Laura wrote that last bit before Amazon's second response.

Taxonomies and tags are political. Indexing is political. Labeling structures are political. So I wonder what tags I'll use to categorize this post - ;-)

If you want to read up on what happened, and many people's responses, here's a list of blog postings:
Laura Dawson
Clay Shirky
Mary Hodder
Richard Eoin Nash
Jane at Dear Author

Bruce Sterling on tagging and Web 2.0

From a much longer (and very funny) presentation at Webstock 09:

Let's look at a few of these Web 2.0 principles and practices.
"Tagging not taxonomy." Okay, I love folksonomy, but I don't think it's gone very far. There have been books written about how ambient searchability through folksonomy destroys the need for any solid taxonomy. Not really. The reality is that we don't have a choice, because we have no conceivable taxonomy that can catalog the avalanche of stuff on the Web. We have no army of human clerks remotely able to tackle that work. We don't even have permanent reference sites where we can put data so that we can taxonomize it....

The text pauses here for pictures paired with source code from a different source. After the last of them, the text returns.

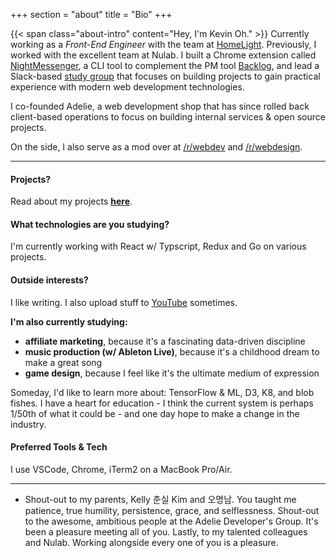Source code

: +++
section = "about"
title = "Bio"
+++

{{< span class="about-intro" content="Hey, I'm Kevin Oh." >}} Currently working as a *Front-End Engineer* with the team at [HomeLight](https://homelight.com). Previously, I worked with the excellent team at Nulab. I built a Chrome extension called [NightMessenger](https://chrome.google.com/webstore/detail/night-messenger/hjhnmilbfdehpgfcojlmmooknnkhgdmh?hl=en), a CLI tool to complement the PM tool [Backlog](https://backlog.com), and lead a Slack-based [study group](/projects/adg) that focuses on building projects to gain practical experience with modern web development technologies. 

I co-founded Adelie, a web development shop that has since rolled back client-based operations to focus on building internal services & open source projects.

On the side, I also serve as a mod over at [/r/webdev](https://reddit.com/r/webdev) and [/r/webdesign](https://reddit.com/r/webdesign).

---

#### Projects?

Read about my projects [**here**](/projects).

#### What technologies are you studying?

I'm currently working with React w/ Typscript, Redux and Go on various projects.

#### Outside interests?

I like writing. I also upload stuff to [YouTube](https://youtube.com/adelieco) sometimes.

**I'm also currently studying:**

- **affiliate marketing**, because it's a fascinating data-driven discipline 
- **music production (w/ Ableton Live)**, because it's a childhood dream to make a great song
- **game design**, because I feel like it's the ultimate medium of expression

Someday, I'd like to learn more about: TensorFlow & ML, D3, K8, and blob fishes. I have a heart for education - I think the current system is perhaps 1/50th of what it could be - and one day hope to make a change in the industry.

#### Preferred Tools & Tech

I use VSCode, Chrome, iTerm2 on a MacBook Pro/Air. 

---

- Shout-out to my parents, Kelly 춘실 Kim and 오명남. You taught me patience, true humility, persistence, grace, and selflessness. Shout-out to the awesome, ambitious people at the Adelie Developer's Group. It's been a pleasure meeting all of you. Lastly, to my talented colleagues and Nulab. Working alongside every one of you is a pleasure.
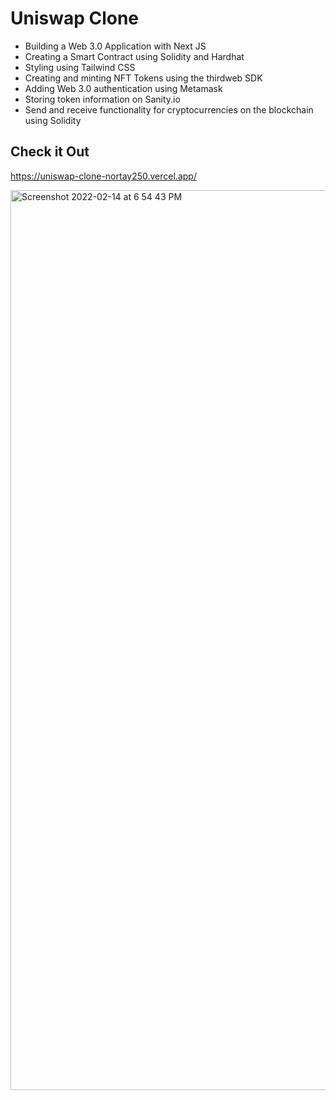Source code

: # Uniswap Clone

- Building a Web 3.0 Application with Next JS
- Creating a Smart Contract using Solidity and Hardhat
- Styling using Tailwind CSS
- Creating and minting NFT Tokens using the thirdweb SDK
- Adding Web 3.0 authentication using Metamask
- Storing token information on Sanity.io 
- Send and receive functionality for cryptocurrencies on the blockchain using Solidity

## Check it Out
https://uniswap-clone-nortay250.vercel.app/

<img width="1440" alt="Screenshot 2022-02-14 at 6 54 43 PM" src="https://user-images.githubusercontent.com/84952189/153850984-3934909a-122b-4196-893d-16662c88d2af.png">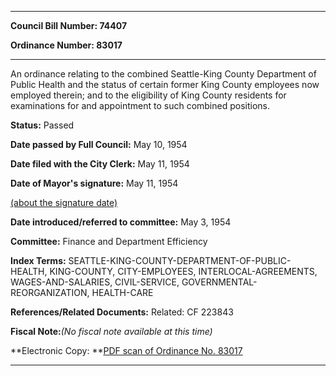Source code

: 

********

**Council Bill Number: 74407**
   
**Ordinance Number: 83017**
********

 An ordinance relating to the combined Seattle-King County Department of Public Health and the status of certain former King County employees now employed therein; and to the eligibility of King County residents for examinations for and appointment to such combined positions.

**Status:** Passed
   
**Date passed by Full Council:** May 10, 1954
   
**Date filed with the City Clerk:** May 11, 1954
   
**Date of Mayor's signature:** May 11, 1954
   
[(about the signature date)](/~public/approvaldate.htm)
   
   
   
**Date introduced/referred to committee:** May 3, 1954
   
**Committee:** Finance and Department Efficiency
   
   
**Index Terms:** SEATTLE-KING-COUNTY-DEPARTMENT-OF-PUBLIC-HEALTH, KING-COUNTY, CITY-EMPLOYEES, INTERLOCAL-AGREEMENTS, WAGES-AND-SALARIES, CIVIL-SERVICE, GOVERNMENTAL-REORGANIZATION, HEALTH-CARE

**References/Related Documents:** Related: CF 223843

**Fiscal Note:**_(No fiscal note available at this time)_

**Electronic Copy: **[PDF scan of Ordinance No. 83017](/~archives/Ordinances/Ord_83017.pdf)

********


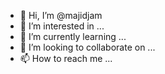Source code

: - 👋 Hi, I’m @majidjam
- 👀 I’m interested in ...
- 🌱 I’m currently learning ...
- 💞️ I’m looking to collaborate on ...
- 📫 How to reach me ...

<!---
majidjam/majidjam is a ✨ special ✨ repository because its `README.md` (this file) appears on your GitHub profile.
You can click the Preview link to take a look at your changes.
--->
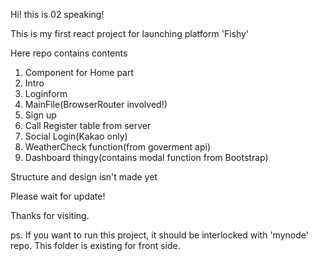 Hi! this is 02 speaking!

This is my first react project for launching platform 'Fishy'

Here repo contains contents 
1. Component for Home part
2. Intro
3. Loginform
4. MainFile(BrowserRouter involved!)
5. Sign up
6. Call Register table from server
7. Social Login(Kakao only)
8. WeatherCheck function(from goverment api)
9. Dashboard thingy(contains modal function from Bootstrap)

Structure and design isn't made yet

Please wait for update! 

Thanks for visiting.

ps. If you want to run this project, it should be interlocked with 'mynode' repo.
This folder is existing for front side.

"Dynamic content." Okay, content is a stable substance that is put inside a container. It's stored in there: that's why you put it inside. If it is dynamically flowing through the container, that's not a container. That is a pipe. I really like dynamic flowing pipes, but since they're not containers, you can't freakin' label them!


There's a lot more, about the next thing, which he calls the Transitional Web. Worth the read.

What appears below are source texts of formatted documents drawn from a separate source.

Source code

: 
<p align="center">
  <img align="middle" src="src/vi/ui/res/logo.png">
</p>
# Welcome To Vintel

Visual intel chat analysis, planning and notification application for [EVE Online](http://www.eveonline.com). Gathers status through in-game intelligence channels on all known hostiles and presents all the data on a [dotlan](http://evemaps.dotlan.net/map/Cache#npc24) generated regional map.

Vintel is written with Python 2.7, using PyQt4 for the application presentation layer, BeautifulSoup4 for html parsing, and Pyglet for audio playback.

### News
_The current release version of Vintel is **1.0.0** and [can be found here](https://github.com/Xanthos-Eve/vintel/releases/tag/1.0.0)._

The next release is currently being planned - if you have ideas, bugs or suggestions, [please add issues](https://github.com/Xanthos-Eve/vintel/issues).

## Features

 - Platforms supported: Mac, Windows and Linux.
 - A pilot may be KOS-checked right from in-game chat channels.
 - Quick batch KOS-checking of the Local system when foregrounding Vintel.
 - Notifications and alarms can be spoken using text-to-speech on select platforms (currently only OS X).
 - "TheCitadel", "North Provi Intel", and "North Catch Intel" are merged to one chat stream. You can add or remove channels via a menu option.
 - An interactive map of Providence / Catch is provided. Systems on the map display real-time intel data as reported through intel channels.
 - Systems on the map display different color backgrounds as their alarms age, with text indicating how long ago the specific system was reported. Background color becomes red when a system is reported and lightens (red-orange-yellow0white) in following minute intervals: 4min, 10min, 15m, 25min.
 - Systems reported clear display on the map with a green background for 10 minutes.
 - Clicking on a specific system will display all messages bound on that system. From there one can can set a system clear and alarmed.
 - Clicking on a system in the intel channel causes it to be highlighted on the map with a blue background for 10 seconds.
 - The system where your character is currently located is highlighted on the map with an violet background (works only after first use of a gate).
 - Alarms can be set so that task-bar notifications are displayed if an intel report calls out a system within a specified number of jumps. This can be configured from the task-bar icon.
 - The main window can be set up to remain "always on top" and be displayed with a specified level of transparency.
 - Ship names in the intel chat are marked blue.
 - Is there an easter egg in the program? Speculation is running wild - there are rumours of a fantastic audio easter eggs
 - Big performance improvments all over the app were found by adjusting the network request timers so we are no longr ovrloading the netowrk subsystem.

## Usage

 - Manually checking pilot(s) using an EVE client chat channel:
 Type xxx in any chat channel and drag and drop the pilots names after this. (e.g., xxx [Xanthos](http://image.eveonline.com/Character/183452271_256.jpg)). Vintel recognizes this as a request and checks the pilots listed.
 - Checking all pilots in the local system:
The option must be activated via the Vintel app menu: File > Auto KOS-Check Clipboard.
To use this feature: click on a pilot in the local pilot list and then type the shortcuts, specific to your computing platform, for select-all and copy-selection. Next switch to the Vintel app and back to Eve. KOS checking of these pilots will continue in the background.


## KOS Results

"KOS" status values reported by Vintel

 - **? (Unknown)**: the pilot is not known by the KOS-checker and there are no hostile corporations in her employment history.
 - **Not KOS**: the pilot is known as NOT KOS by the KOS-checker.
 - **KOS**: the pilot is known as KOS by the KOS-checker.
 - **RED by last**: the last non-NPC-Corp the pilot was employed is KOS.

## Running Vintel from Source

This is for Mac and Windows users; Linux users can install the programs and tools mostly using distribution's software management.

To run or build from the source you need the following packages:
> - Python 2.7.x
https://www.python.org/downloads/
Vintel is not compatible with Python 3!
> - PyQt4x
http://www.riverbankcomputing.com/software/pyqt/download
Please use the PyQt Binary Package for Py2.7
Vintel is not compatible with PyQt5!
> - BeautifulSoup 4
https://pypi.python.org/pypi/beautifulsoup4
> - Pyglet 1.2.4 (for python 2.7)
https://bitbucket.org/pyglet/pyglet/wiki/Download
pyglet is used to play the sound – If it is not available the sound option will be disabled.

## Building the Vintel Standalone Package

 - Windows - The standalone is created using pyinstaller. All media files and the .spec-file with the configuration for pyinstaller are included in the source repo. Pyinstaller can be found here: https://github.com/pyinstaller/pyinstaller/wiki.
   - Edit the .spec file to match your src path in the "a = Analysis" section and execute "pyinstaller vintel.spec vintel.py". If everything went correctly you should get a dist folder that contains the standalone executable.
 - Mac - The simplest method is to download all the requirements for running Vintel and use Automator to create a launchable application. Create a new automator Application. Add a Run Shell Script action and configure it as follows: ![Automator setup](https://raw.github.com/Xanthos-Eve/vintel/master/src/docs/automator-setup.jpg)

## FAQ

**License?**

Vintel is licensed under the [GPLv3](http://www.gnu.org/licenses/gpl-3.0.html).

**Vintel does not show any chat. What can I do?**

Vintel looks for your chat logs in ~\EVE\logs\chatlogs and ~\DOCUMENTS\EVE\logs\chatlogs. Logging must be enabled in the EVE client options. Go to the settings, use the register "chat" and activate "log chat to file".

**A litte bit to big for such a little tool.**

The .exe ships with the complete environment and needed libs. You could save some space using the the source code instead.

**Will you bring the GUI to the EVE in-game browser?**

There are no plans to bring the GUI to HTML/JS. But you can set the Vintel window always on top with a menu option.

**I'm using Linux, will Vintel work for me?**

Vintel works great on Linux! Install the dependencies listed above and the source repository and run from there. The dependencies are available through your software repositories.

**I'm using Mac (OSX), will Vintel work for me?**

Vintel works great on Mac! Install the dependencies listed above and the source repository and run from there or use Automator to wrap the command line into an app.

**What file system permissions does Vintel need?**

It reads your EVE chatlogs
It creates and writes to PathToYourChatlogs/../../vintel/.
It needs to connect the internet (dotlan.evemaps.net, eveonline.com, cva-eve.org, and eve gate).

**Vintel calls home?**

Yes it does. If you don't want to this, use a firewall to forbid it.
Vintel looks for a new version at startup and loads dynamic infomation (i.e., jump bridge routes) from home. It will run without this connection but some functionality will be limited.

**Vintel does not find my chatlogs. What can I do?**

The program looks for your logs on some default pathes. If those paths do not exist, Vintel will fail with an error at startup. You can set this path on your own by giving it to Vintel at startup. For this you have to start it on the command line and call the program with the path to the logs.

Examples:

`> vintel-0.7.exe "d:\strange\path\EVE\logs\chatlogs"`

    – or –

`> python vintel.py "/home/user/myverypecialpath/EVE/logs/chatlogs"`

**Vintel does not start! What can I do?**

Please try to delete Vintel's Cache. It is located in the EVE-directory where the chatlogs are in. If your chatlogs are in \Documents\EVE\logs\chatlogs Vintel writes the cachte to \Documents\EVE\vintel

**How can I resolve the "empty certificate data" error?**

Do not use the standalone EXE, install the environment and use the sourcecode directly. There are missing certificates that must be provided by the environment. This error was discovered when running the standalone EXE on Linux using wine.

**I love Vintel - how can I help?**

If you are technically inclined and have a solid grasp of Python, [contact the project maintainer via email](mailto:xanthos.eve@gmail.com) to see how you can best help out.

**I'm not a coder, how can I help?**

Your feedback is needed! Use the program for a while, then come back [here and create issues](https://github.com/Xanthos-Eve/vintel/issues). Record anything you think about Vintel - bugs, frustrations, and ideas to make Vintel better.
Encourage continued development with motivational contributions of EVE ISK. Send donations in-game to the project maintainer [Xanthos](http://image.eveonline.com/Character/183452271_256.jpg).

Do tags work? By Cathy Marshall

bull
An entertaining study of photo tags on Flickr reveals user tags to be somewhat, um, lacking... In a study of photos of a mosaic of a bull in Milan, one that has a good luck ritual associated with it, Marshall found taggers tagging photos with retrievability-hampered results. In other words, the average joe isn't very good at tagging, even for their own data.

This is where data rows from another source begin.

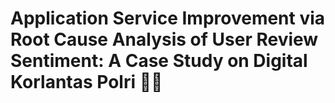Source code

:# Application Service Improvement via Root Cause Analysis of User Review Sentiment: A Case Study on Digital Korlantas Polri 👮‍♂️
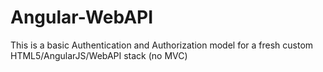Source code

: Angular-WebAPI
==============
This is a basic Authentication and Authorization model for a fresh custom HTML5/AngularJS/WebAPI stack (no MVC)
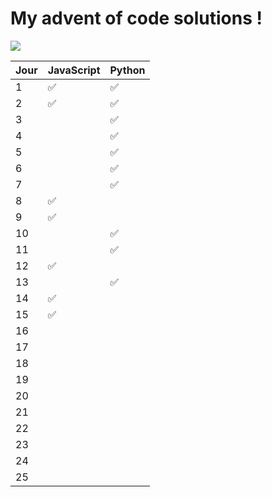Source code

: # My advent of code solutions !
<img src = "https://camo.githubusercontent.com/471a6b3611a2fe5e4a9431ae7f4fbd57971dcf78d82d13a05307a06a969fd55c/68747470733a2f2f6d69726f2e6d656469756d2e636f6d2f6d61782f313230302f312a5874434d7745585a65325663482d6a666348774342512e6a706567" />

| Jour | JavaScript | Python |
|------|------------|--------|
| 1    | ✅          | ✅   |
| 2    | ✅         | ✅   |
| 3    |            | ✅     |
| 4    |            |  ✅    |
| 5    |            | ✅      |
| 6    |            | ✅      |
| 7    |            | ✅      |
| 8    |  ✅         |        |
| 9    | ✅           |        |
| 10   |            |   ✅        |
| 11   |            |     ✅     |
| 12   |     ✅       |        |
| 13   |            |   ✅     |
| 14   | ✅        |        |
| 15   |✅          |        |
| 16   |            |        |
| 17   |            |        |
| 18   |            |        |
| 19   |            |        |
| 20   |            |        |
| 21   |            |        |
| 22   |            |        |
| 23   |            |        |
| 24   |            |        |
| 25   |            |        |

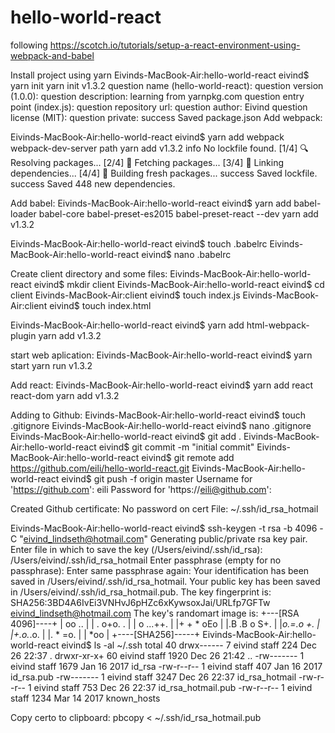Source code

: # hello-world-react
following https://scotch.io/tutorials/setup-a-react-environment-using-webpack-and-babel

Install project using yarn
Eivinds-MacBook-Air:hello-world-react eivind$ yarn init
yarn init v1.3.2
question name (hello-world-react): 
question version (1.0.0): 
question description: learning from yarnpkg.com
question entry point (index.js): 
question repository url: 
question author: Eivind
question license (MIT): 
question private: 
success Saved package.json
Add webpack:

Eivinds-MacBook-Air:hello-world-react eivind$ yarn add webpack webpack-dev-server path
yarn add v1.3.2
info No lockfile found.
[1/4] 🔍  Resolving packages...
[2/4] 🚚  Fetching packages...
[3/4] 🔗  Linking dependencies...
[4/4] 📃  Building fresh packages...
success Saved lockfile.
success Saved 448 new dependencies.

Add babel:
Eivinds-MacBook-Air:hello-world-react eivind$ yarn add babel-loader babel-core babel-preset-es2015 babel-preset-react --dev
yarn add v1.3.2

Eivinds-MacBook-Air:hello-world-react eivind$ touch .babelrc
Eivinds-MacBook-Air:hello-world-react eivind$ nano .babelrc 

Create client directory and some files:
Eivinds-MacBook-Air:hello-world-react eivind$ mkdir client
Eivinds-MacBook-Air:hello-world-react eivind$ cd client
Eivinds-MacBook-Air:client eivind$ touch index.js
Eivinds-MacBook-Air:client eivind$ touch index.html

Eivinds-MacBook-Air:hello-world-react eivind$ yarn add html-webpack-plugin
yarn add v1.3.2

start web aplication:
Eivinds-MacBook-Air:hello-world-react eivind$ yarn start
yarn run v1.3.2

Add react:
Eivinds-MacBook-Air:hello-world-react eivind$ yarn add react react-dom
yarn add v1.3.2


Adding to Github:
Eivinds-MacBook-Air:hello-world-react eivind$ touch .gitignore
Eivinds-MacBook-Air:hello-world-react eivind$ nano .gitignore 
Eivinds-MacBook-Air:hello-world-react eivind$ git add .
Eivinds-MacBook-Air:hello-world-react eivind$ git commit -m "initial commit"
Eivinds-MacBook-Air:hello-world-react eivind$ git remote add https://github.com/eili/hello-world-react.git
Eivinds-MacBook-Air:hello-world-react eivind$ git push -f origin master
Username for 'https://github.com': eili
Password for 'https://eili@github.com': 


Created Github certificate:
No password on cert
File: ~/.ssh/id_rsa_hotmail

Eivinds-MacBook-Air:hello-world-react eivind$ ssh-keygen -t rsa -b 4096 -C "eivind_lindseth@hotmail.com"
Generating public/private rsa key pair.
Enter file in which to save the key (/Users/eivind/.ssh/id_rsa): /Users/eivind/.ssh/id_rsa_hotmail
Enter passphrase (empty for no passphrase): 
Enter same passphrase again: 
Your identification has been saved in /Users/eivind/.ssh/id_rsa_hotmail.
Your public key has been saved in /Users/eivind/.ssh/id_rsa_hotmail.pub.
The key fingerprint is:
SHA256:3BD4A6IvEi3VNHvJ6pHZc6xKywsoxJai/URLfp7GFTw eivind_lindseth@hotmail.com
The key's randomart image is:
+---[RSA 4096]----+
|   oo  ..        |
|  . o+o. .       |
| o ...++.        |
|+ +  * oEo       |
|.B .B o S+.      |
|*o.=.o +.        |
|+.o.*.o.         |
|.  * =o.         |
|    *oo          |
+----[SHA256]-----+
Eivinds-MacBook-Air:hello-world-react eivind$ ls -al ~/.ssh
total 40
drwx------   7 eivind  staff   224 Dec 26 22:37 .
drwxr-xr-x+ 60 eivind  staff  1920 Dec 26 21:42 ..
-rw-------   1 eivind  staff  1679 Jan 16  2017 id_rsa
-rw-r--r--   1 eivind  staff   407 Jan 16  2017 id_rsa.pub
-rw-------   1 eivind  staff  3247 Dec 26 22:37 id_rsa_hotmail
-rw-r--r--   1 eivind  staff   753 Dec 26 22:37 id_rsa_hotmail.pub
-rw-r--r--   1 eivind  staff  1234 Mar 14  2017 known_hosts

Copy certo to clipboard:
pbcopy < ~/.ssh/id_rsa_hotmail.pub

The message here is almost painful: a great proportion of user tags add little or no further information; as such, they don't appear as often in narratives or titles. Personal names, which may be quite useful for finding photos among one's own collection (especially over the long haul) are less well represented in all types of metadata, but are relatively similar in quantity.

Now here's a property of tags that I find almost comical: they are seldom verbs, even if a verb is just the thing to characterize a photo. What's unique about what tourists do when they visit the Galleria's bull mosaic? They spin. In fact, if you type in Milan spin as your Flickr search terms, you pull up 94 results, 70 of which are pictures of our bull mosaic. 20 out of 24 results on the first page are on target.

Although spin and spinning make the top 20 list of tags, they are by no means commonly used terms; they are used less than 1% of the time (0.7%). That's just 7 tags. On the other hand, spin makes up 4.8% and 9.5% of title and narrative terms. People just don't seem to be thinking of tags as verbs.

Tagging vs. indexing

The use of tags by readers has skyrocketed. According to the Pew Internet and American Life Project, January 2007, one third of U.S. Internet users (42 million Americans) had tagged some form of online content. 10 million Americans (7% of Internet users) are tagging content daily. (Gary Smith, Tagging, p. 18)

Here's a new study analyzing tagging practices. Is this "indexing by mob" or is it a valuable source of vocabulary?

PS. I really really recommend this book.
tagging

Gene Smith on tagging

Gene Smith, author of a great book called "Tagging: People Powered Metadata for the Social Web," has a nice presentation up on SlideShare.net.

gene

It's worth taking a look even without any notes. Highly recommended book, too.